Mais l’un des objectifs les plus importants du président haïtien est d’imposer de nouveau Haïti sur la scène internationale. Pour ce faire, Michel Martelly compte beaucoup sur les organisations régionales et continentales. Le chef de l’Etat ne cesse de répéter que le renforcement de la coopération Sud-Sud figure parmi les priorités de sa politique étrangère. Dans les faits, cela se traduit par exemple par la demande d’Haïti, il y a deux ans, d’intégrer l'Alliance bolivarienne pour les Amériques, l'Alba, fondée par l'ancien président vénézuélien Hugo Chavez. L’Alba, l’Union africaine, pour Haïti, autant de portes d'entrée éventuelles sur la scène internationale.
Membre associé depuis 2012
La démarche d’Haïti d’adhérer à l’UA ne date cependant pas d’aujourd’hui. En 2012, Haïti a d'abord été admis comme pays observateur avant de devenir, quelques mois plus tard, membre associé de l’Organisation. Mais depuis ce temps, le statut d'Haïti au sein de l’UA n'a pas évolué. Ce qui a amené le gouvernement de Port-au-Prince, en la personne de Laurent Lamothe, à relancer la demande d’Haïti de devenir maintenant membre à part entière de l'UA lors du dernier sommet à Addis-Abeba.
Une requête qui ne semble pas gagnée d’avance, tout d’abord pour des questions de procédure. Pour qu’Haïti puisse adhérer pleinement à l'UA, il faudrait que l'Organisation révise son acte constitutif qui, pour l'instant, limite les pays-membres à ceux du continent africain. Ensuite, s’il est vrai qu’Haïti a toujours joui d'une image très positive auprès des pays d'Afrique, certains se posent quand même la question de savoir si Haïti est oui ou non un pays africain tout comme eux.
« Haïti, c'est l'Afrique dans la Caraïbe »

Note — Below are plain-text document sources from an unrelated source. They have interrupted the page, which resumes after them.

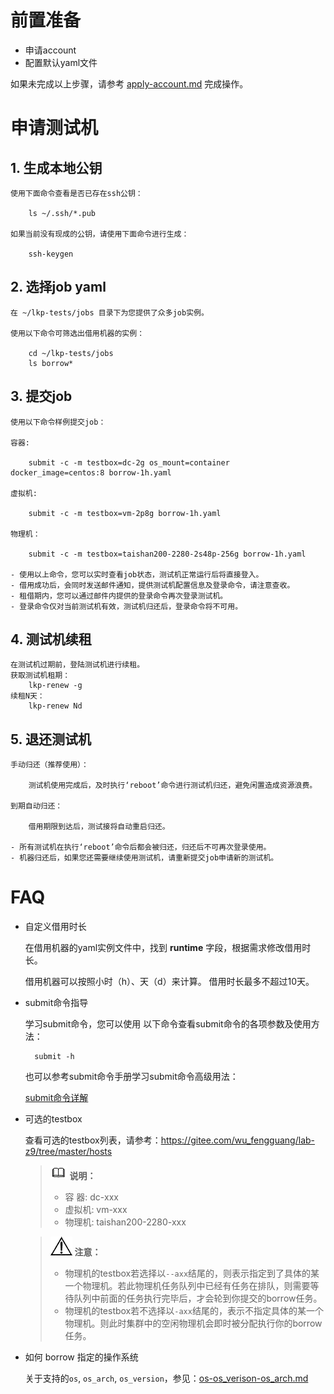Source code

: # 前置准备

- 申请account
- 配置默认yaml文件

如果未完成以上步骤，请参考 [apply-account.md](https://gitee.com/wu_fengguang/compass-ci/blob/master/doc/account/apply-account.md) 完成操作。

# 申请测试机

## 1. 生成本地公钥

    使用下面命令查看是否已存在ssh公钥：

        ls ~/.ssh/*.pub

    如果当前没有现成的公钥，请使用下面命令进行生成：

        ssh-keygen

## 2. 选择job yaml

    在 ~/lkp-tests/jobs 目录下为您提供了众多job实例。

    使用以下命令可筛选出借用机器的实例：

        cd ~/lkp-tests/jobs
        ls borrow*

## 3. 提交job

    使用以下命令样例提交job：

    容器:

        submit -c -m testbox=dc-2g os_mount=container docker_image=centos:8 borrow-1h.yaml

    虚拟机:

        submit -c -m testbox=vm-2p8g borrow-1h.yaml

    物理机：

        submit -c -m testbox=taishan200-2280-2s48p-256g borrow-1h.yaml

    - 使用以上命令，您可以实时查看job状态，测试机正常运行后将直接登入。
    - 借用成功后，会同时发送邮件通知，提供测试机配置信息及登录命令，请注意查收。
    - 租借期内，您可以通过邮件内提供的登录命令再次登录测试机。
    - 登录命令仅对当前测试机有效，测试机归还后，登录命令将不可用。

## 4. 测试机续租

    在测试机过期前，登陆测试机进行续租。
    获取测试机租期：
        lkp-renew -g
    续租N天：
        lkp-renew Nd

## 5. 退还测试机

    手动归还（推荐使用）：

        测试机使用完成后，及时执行‘reboot’命令进行测试机归还，避免闲置造成资源浪费。

    到期自动归还：

        借用期限到达后，测试接将自动重启归还。

    - 所有测试机在执行‘reboot’命令后都会被归还，归还后不可再次登录使用。
    - 机器归还后，如果您还需要继续使用测试机，请重新提交job申请新的测试机。

# FAQ

* 自定义借用时长

    在借用机器的yaml实例文件中，找到 **runtime** 字段，根据需求修改借用时长。

	借用机器可以按照小时（h）、天（d）来计算。
	借用时长最多不超过10天。

* submit命令指导

    学习submit命令，您可以使用 以下命令查看submit命令的各项参数及使用方法：

        submit -h

    也可以参考submit命令手册学习submit命令高级用法：

    [submit命令详解](https://gitee.com/wu_fengguang/compass-ci/blob/master/doc/job/submit/submit-job.zh.md)

* 可选的testbox

    查看可选的testbox列表，请参考：https://gitee.com/wu_fengguang/lab-z9/tree/master/hosts

    >![](./../../public_sys-resources/icon-note.gif) **说明：**
    >
    > - 容  器: dc-xxx
    > - 虚拟机: vm-xxx
    > - 物理机: taishan200-2280-xxx



    >![](./../../public_sys-resources/icon-notice.gif) **注意：**
    > - 物理机的testbox若选择以`--axx`结尾的，则表示指定到了具体的某一个物理机。若此物理机任务队列中已经有任务在排队，则需要等待队列中前面的任务执行完毕后，才会轮到你提交的borrow任务。
    > - 物理机的testbox若不选择以`-axx`结尾的，表示不指定具体的某一个物理机。则此时集群中的空闲物理机会即时被分配执行你的borrow任务。

* 如何 borrow 指定的操作系统

    关于支持的`os`, `os_arch`, `os_version`，参见：[os-os_verison-os_arch.md](https://gitee.com/wu_fengguang/compass-ci/blob/master/doc/job/fields/os-os_verison-os_arch.md)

Pour les en persuader, Laurent Lamothe, lors de son discours au sommet de l'Union africaine, a dit cette phrase qui a fait couler beaucoup d'encre : « Haïti, c'est l'Afrique dans la Caraïbe ». Les Haïtiens sont dans leur immense majorité les descendants d'anciens esclaves, enlevés de force de leur pays natal en terre africaine pour être exploités dans la colonie française de Saint-Domingue jusqu'à la révolution et la création de la première république noire du monde en 1804.
Laurent Lamothe n’a d’ailleurs pas hésité à affirmer que tous les Haïtiens étaient « des Africains dans leurs âmes, dans leurs cœurs et dans leurs mœurs ». Néanmoins, il n'est pas sûr que l'histoire forte qui lie Haïti et les Haïtiens au continent africain suffise à leur ouvrir la porte de l'UA. Haïti n'est pas non plus le seul Etat qui compte de nombreux descendants d'anciens esclaves africains.